Framework / bench	Symptom	Real cause	Fix
lm-eval GPQA	accuracy 0.0	strict-match grabs the reasoning preamble	use flexible-extract first
HRET haerae	0.146 (below random)	string_match catches the first option in the thinking summary	custom runner, extract the last `(X)` — score jumped to 0.844
inspect IFEval	empty output	missing dep + metric is named `final_acc`, not `accuracy`	install dep + fix grep pattern

The shared fix is to grab "the last answer-letter in the body," not "the first option in the reasoning summary." On HRET, one cell went from 0.146 to 0.844 — a 0.7-point jump driven entirely by extraction, not model behavior.

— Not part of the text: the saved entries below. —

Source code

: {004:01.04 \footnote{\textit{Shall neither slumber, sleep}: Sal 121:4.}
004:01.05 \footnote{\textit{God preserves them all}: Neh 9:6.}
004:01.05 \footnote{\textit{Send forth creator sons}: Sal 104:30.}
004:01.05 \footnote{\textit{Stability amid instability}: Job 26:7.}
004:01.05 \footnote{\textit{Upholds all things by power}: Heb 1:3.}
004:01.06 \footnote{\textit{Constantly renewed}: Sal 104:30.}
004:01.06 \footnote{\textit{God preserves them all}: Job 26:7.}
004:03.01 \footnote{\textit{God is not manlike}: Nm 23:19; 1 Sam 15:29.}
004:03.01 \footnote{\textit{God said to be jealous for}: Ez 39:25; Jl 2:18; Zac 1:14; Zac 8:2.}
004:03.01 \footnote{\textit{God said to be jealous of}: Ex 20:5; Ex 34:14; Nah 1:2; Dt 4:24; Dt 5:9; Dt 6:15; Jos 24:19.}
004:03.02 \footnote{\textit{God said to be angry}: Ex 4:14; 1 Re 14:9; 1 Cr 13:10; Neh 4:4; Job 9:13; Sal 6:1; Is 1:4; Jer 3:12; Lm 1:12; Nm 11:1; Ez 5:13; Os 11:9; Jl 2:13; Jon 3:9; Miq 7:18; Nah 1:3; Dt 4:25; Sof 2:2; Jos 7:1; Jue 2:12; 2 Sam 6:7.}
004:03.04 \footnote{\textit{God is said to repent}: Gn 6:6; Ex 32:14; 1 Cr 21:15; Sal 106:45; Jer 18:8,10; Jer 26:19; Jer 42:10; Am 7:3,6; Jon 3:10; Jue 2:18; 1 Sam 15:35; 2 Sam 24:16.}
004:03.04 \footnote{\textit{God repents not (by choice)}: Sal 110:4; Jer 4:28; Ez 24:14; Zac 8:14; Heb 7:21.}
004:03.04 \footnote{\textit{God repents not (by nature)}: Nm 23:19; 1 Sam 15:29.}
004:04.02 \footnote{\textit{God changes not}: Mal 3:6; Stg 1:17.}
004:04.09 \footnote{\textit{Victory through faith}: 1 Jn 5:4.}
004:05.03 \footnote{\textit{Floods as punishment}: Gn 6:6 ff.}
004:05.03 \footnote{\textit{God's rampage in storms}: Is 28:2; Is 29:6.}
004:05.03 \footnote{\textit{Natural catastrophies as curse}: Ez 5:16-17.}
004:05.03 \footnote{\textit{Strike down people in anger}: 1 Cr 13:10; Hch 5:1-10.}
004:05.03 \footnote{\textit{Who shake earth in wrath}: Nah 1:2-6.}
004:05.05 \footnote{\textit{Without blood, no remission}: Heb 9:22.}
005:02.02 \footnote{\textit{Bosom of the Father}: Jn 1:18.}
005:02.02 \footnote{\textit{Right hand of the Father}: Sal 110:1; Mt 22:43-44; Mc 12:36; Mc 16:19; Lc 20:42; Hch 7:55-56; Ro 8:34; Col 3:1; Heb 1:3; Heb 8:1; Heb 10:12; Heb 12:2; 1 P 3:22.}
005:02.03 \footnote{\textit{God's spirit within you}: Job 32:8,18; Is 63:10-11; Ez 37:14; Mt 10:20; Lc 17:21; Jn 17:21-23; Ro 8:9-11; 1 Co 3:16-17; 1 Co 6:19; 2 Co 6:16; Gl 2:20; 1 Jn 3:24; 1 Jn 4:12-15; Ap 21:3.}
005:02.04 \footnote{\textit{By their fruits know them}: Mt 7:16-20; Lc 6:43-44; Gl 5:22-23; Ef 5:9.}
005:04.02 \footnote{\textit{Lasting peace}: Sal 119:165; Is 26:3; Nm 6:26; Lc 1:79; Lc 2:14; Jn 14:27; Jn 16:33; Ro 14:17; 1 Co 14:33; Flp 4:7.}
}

The most expensive time-saver to come out of this was a single discipline. Run --limit 5 smoke before any full run. Five items per cell, per benchmark, just enough to confirm the score is sane (> random, not blank). Extraction bugs surface in five items, not in a multi-hour full run.

Two broken measurements nearly inverted the narrative. Keeping these failures in the record (the "no-hiding" principle) is the cheapest insurance against the next person walking into the same traps.

Conclusion and workload guide

MTP delivered consistent speedups across both model families: dense 2.62× and MoE 1.43–1.86×, with accuracy losslessness confirmed on n=198 GPQA-Diamond (mean Δ ≈ 0). The token sequence is non-deterministic but accuracy is not lost.
Diffusion is 4× faster but its accuracy trails AR on every metric (GPQA −0.20, and even language tasks by −0.03 to −0.05). It pays off only where that accuracy loss is acceptable and speed is the priority; reasoning and long-document tails stay with AR.
Low-active-parameter MoE leads on the speed-accuracy trade-off. Qwen 35B-A3B fp8 + MTP runs 311 tok/s with GPQA 0.788 — 0.06 below dense 31B (0.849) in accuracy but 4.6× the speed.

Workload	Best cell
Hard reasoning (science / math)	Gemma 31B dense fp8 + MTP (2.62×) — accuracy ceiling
General speed-accuracy balance	Qwen 35B-A3B / Gemma 26B-A4B fp8 + MTP
Korean understanding / chat / summarization	Gemma 26B-A4B fp8 (accuracy first)
Low-latency bulk (accuracy loss acceptable)	diffusiongemma fp8 (864 tok/s; lower accuracy across the board)
Long documents (~256K)	AR Gemma / Qwen — diffusion is weak at the tail

This post covers the core. Full precision sweeps (bf16 / fp8 / int8 / qat), 4-bit pre-quantization (GPTQ / AWQ / NVFP4), 256K context length verification, and the second-tier league of 6 additional models (EXAONE-4.5, Nex-N2, VibeThinker-3B, and others) are in the full 7-chapter report. The master dataset (250 rows) is in results_consolidated.csv.